◆ ASSIGNMENT ◆
Would you return the entries below exactly from the line containing "- Understand the difference" onward, ending with the final line and including it, and nothing else?

(Source texts of formatted documents)
________________________
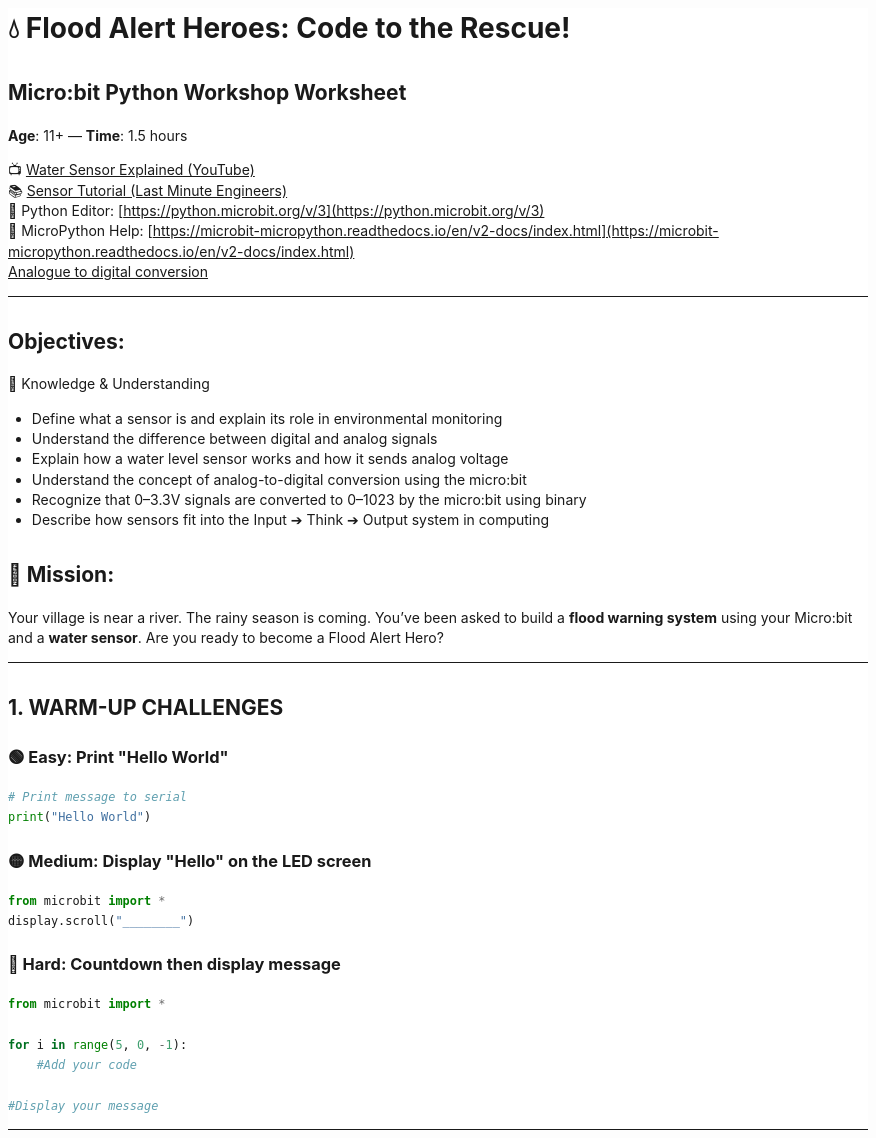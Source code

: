 
# 💧 Flood Alert Heroes: Code to the Rescue!
## Micro:bit Python Workshop Worksheet  
**Age**: 11+ — **Time**: 1.5 hours

📺 [Water Sensor Explained (YouTube)](https://www.youtube.com/watch?v=Drxf9VuTkPM)  
📚 [Sensor Tutorial (Last Minute Engineers)](https://lastminuteengineers.com/water-level-sensor-arduino-tutorial/)  
🐍 Python Editor: [https://python.microbit.org/v/3](https://python.microbit.org/v/3)  
🧠 MicroPython Help: [https://microbit-micropython.readthedocs.io/en/v2-docs/index.html](https://microbit-micropython.readthedocs.io/en/v2-docs/index.html)  
[Analogue to digital conversion](https://halvorsen.blog/documents/technology/iot/microbit.php)

---
## Objectives:
🧠 Knowledge & Understanding
- Define what a sensor is and explain its role in environmental monitoring
- Understand the difference between digital and analog signals
- Explain how a water level sensor works and how it sends analog voltage
- Understand the concept of analog-to-digital conversion using the micro:bit
- Recognize that 0–3.3V signals are converted to 0–1023 by the micro:bit using binary
- Describe how sensors fit into the Input ➔ Think ➔ Output system in computing



## 🌊 Mission:
Your village is near a river. The rainy season is coming. You’ve been asked to build a **flood warning system** using your Micro:bit and a **water sensor**. Are you ready to become a Flood Alert Hero?

---

## 1. WARM-UP CHALLENGES

### 🟢 Easy: Print "Hello World"
```python
# Print message to serial
print("Hello World")
```

### 🟡 Medium: Display "Hello" on the LED screen
```python
from microbit import *
display.scroll("________")
```

### 🔴 Hard: Countdown then display message
```python
from microbit import *

for i in range(5, 0, -1):
    #Add your code

#Display your message
```

---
________________________
◆ OUTPUT BELOW ◆
- Understand the difference between digital and analog signals
- Explain how a water level sensor works and how it sends analog voltage
- Understand the concept of analog-to-digital conversion using the micro:bit
- Recognize that 0–3.3V signals are converted to 0–1023 by the micro:bit using binary
- Describe how sensors fit into the Input ➔ Think ➔ Output system in computing



## 🌊 Mission:
Your village is near a river. The rainy season is coming. You’ve been asked to build a **flood warning system** using your Micro:bit and a **water sensor**. Are you ready to become a Flood Alert Hero?

---

## 1. WARM-UP CHALLENGES

### 🟢 Easy: Print "Hello World"
```python
# Print message to serial
print("Hello World")
```

### 🟡 Medium: Display "Hello" on the LED screen
```python
from microbit import *
display.scroll("________")
```

### 🔴 Hard: Countdown then display message
```python
from microbit import *

for i in range(5, 0, -1):
    #Add your code

#Display your message
```

---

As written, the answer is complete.